Task data START

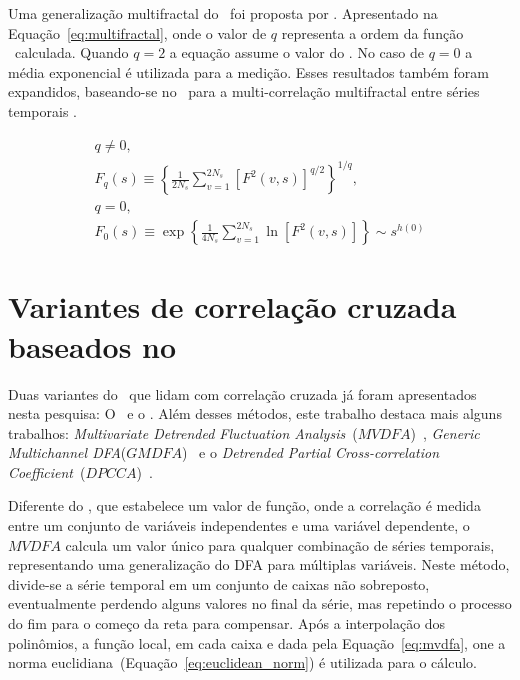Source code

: Uma generalização multifractal do \dfa~foi proposta por . Apresentado na Equação~\ref{eq:multifractal}, onde o valor de $q$ representa a ordem da função \dfa~calculada. Quando $q=2$ a equação assume o valor do \dfa. No caso de $q=0$ a média exponencial é utilizada para a medição. Esses resultados também foram expandidos, baseando-se no \dcca~para a multi-correlação multifractal entre séries temporais \cite{zhouMultifractalDetrendedCrosscorrelation2008}.

\begin{equation}\label{eq:multifractal}
  \begin{split}
  q \neq 0,
  \\[10pt]
  F_q(s) \equiv \left\{ \frac{1}{2N_s} \sum_{v=1}^{2N_s} \left[ F^2(v,s) \right]^{q/2} \right\}^{1/q},
  \\[10pt]
  q=0,
  \\[10pt]
  F_0(s) \equiv \exp\left\{ \frac{1}{4N_s} \sum_{v=1}^{2N_s} \ln\left[ F^2(v,s) \right] \right\} \sim s^{h(0)}
  \end{split}
  \end{equation}

\section{Variantes de correlação cruzada baseados no \dcca}
\label{ss:vari_cross}

Duas variantes do \dcca~que lidam com correlação cruzada já foram apresentados nesta pesquisa: O \pdcca~e o \dmc. Além desses métodos, este trabalho destaca mais alguns trabalhos: \textit{Multivariate Detrended Fluctuation Analysis}~($MVDFA$)~\cite{xiongDetrendedFluctuationAnalysis2017}, \textit{Generic Multichannel DFA}($GMDFA$)~\cite{naveedFullyMultivariateDetrended2025} e o \textit{Detrended Partial Cross-correlation Coefficient}~($DPCCA$)~\cite{yuanDetrendedPartialCrossCorrelationAnalysis2015}.

Diferente do \dmc, que estabelece um valor de função, onde a correlação é medida entre um conjunto de variáveis independentes e uma variável dependente, o $MVDFA$ calcula um valor único para qualquer combinação de séries temporais, representando uma generalização do DFA para múltiplas variáveis. Neste método, divide-se a série temporal em um conjunto de caixas não sobreposto, eventualmente perdendo alguns valores no final da série, mas repetindo o processo do fim para o começo da reta para compensar. Após a interpolação dos polinômios, a função local, em cada caixa e dada pela Equação~\ref{eq:mvdfa}, one a norma euclidiana~(Equação~\ref{eq:euclidean_norm}) é utilizada para o cálculo.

Task data END

» **Task requirements**: The string to find is "multifractal"; copy every line of the listing that has it.

» **Exercise result**:
: Uma generalização multifractal do \dfa~foi proposta por . Apresentado na Equação~\ref{eq:multifractal}, onde o valor de $q$ representa a ordem da função \dfa~calculada. Quando $q=2$ a equação assume o valor do \dfa. No caso de $q=0$ a média exponencial é utilizada para a medição. Esses resultados também foram expandidos, baseando-se no \dcca~para a multi-correlação multifractal entre séries temporais \cite{zhouMultifractalDetrendedCrosscorrelation2008}.
\begin{equation}\label{eq:multifractal}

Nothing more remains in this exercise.